**TASK STATEMENT**:
Among the records below, count the lines where "wife" occurs, and report that total alone.

**RECORDS TO USE**:
☆ ☆ ☆ ☆ ☆
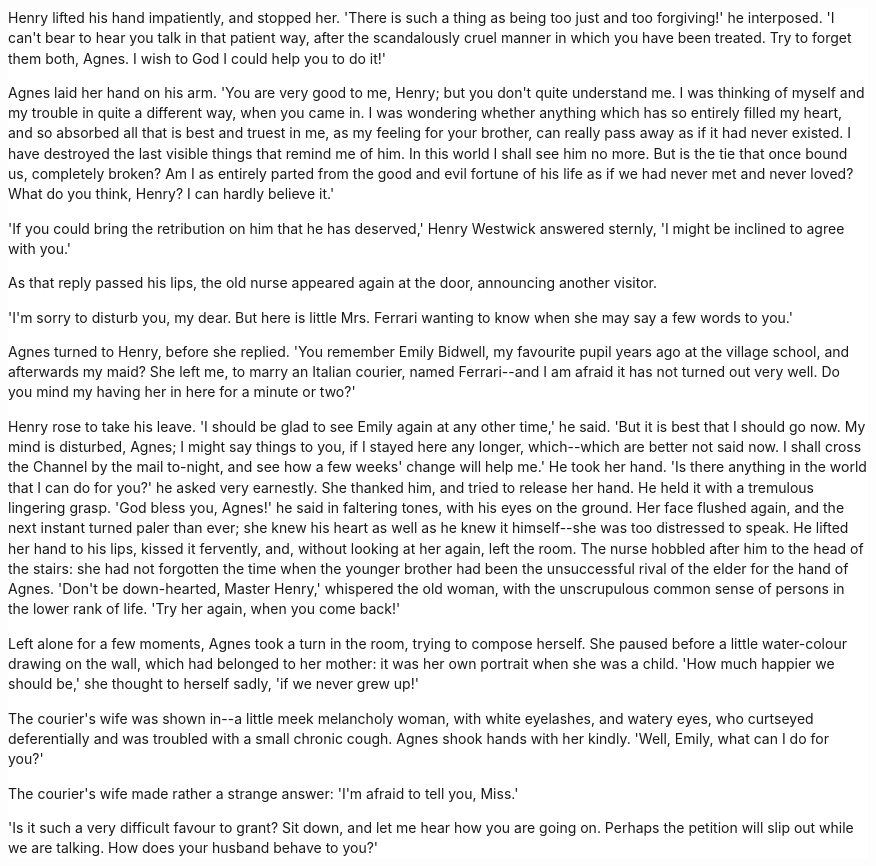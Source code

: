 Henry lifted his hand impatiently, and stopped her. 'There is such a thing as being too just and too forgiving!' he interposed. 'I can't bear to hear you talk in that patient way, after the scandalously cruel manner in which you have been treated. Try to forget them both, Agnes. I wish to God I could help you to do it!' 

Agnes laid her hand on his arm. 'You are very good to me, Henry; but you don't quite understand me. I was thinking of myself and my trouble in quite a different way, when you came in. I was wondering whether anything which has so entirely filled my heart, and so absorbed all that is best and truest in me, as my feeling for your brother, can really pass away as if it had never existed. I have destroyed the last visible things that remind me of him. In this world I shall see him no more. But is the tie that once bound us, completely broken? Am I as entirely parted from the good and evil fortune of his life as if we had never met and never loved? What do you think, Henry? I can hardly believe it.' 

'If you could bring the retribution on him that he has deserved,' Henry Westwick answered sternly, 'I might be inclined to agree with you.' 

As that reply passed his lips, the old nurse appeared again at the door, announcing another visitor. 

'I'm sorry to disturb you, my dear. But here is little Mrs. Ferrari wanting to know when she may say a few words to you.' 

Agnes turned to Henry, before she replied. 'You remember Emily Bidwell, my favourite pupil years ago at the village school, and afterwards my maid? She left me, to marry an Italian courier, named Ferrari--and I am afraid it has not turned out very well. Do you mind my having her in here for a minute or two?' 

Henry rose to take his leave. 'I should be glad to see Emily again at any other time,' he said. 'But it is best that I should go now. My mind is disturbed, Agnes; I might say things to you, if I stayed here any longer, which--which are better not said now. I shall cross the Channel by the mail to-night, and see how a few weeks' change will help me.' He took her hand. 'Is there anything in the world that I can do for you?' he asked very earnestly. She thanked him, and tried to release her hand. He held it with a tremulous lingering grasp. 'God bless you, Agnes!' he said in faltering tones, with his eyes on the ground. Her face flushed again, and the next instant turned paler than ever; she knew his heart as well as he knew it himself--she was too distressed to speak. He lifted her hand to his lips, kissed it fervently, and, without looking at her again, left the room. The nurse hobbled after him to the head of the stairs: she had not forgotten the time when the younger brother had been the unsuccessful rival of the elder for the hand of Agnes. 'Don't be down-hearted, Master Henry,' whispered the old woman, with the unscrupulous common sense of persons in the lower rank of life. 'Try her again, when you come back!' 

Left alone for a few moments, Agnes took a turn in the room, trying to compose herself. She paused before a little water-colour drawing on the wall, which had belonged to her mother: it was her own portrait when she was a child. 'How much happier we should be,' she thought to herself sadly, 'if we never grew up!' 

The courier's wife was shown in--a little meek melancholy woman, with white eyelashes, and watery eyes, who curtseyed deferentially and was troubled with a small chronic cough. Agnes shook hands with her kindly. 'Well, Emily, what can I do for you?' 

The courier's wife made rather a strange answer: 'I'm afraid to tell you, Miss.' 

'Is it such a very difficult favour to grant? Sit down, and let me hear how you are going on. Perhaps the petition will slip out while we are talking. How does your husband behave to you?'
☆ ☆ ☆ ☆ ☆
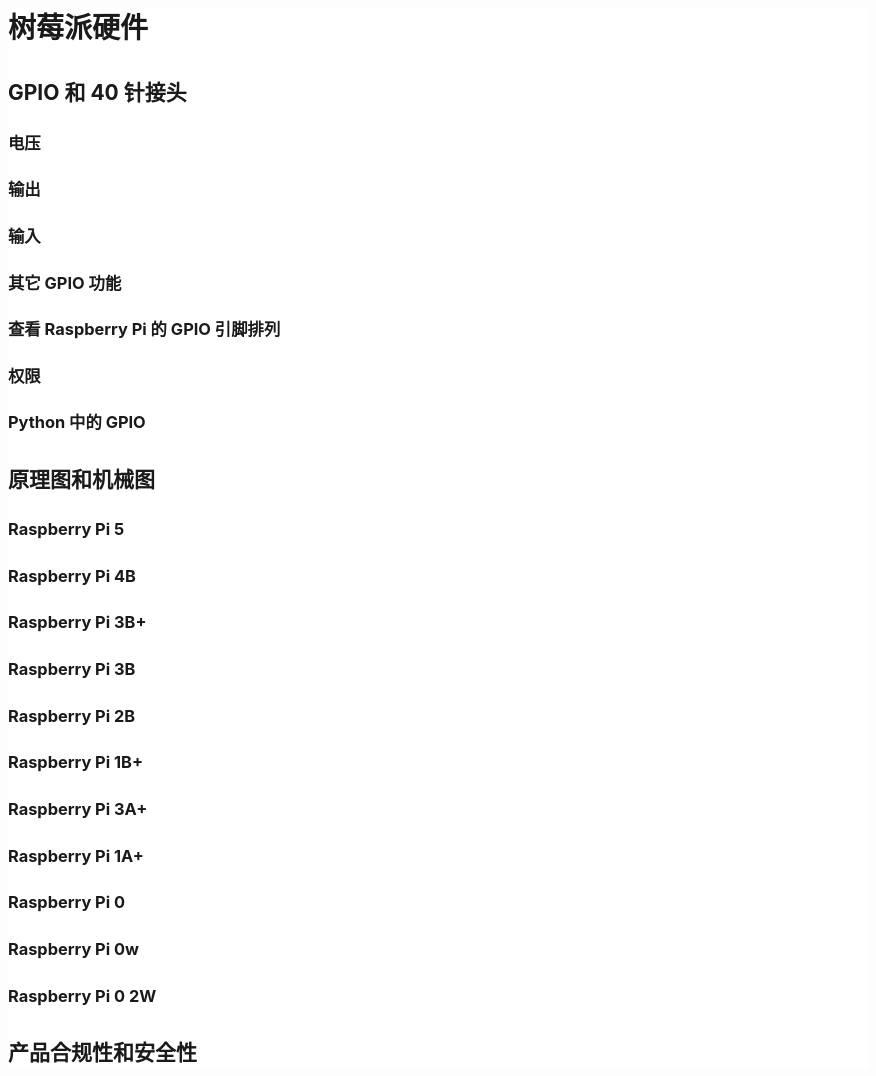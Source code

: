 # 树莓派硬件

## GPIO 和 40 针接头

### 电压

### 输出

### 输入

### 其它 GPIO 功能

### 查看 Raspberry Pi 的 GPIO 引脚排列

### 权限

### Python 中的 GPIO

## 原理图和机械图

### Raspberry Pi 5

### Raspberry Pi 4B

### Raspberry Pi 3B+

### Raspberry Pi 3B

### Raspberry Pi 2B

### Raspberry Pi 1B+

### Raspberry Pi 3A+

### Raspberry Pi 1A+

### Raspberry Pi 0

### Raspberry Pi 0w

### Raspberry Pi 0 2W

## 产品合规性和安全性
☆ ☆ ☆ ☆ ☆
**RESPONSE TO THIS TASK**:
2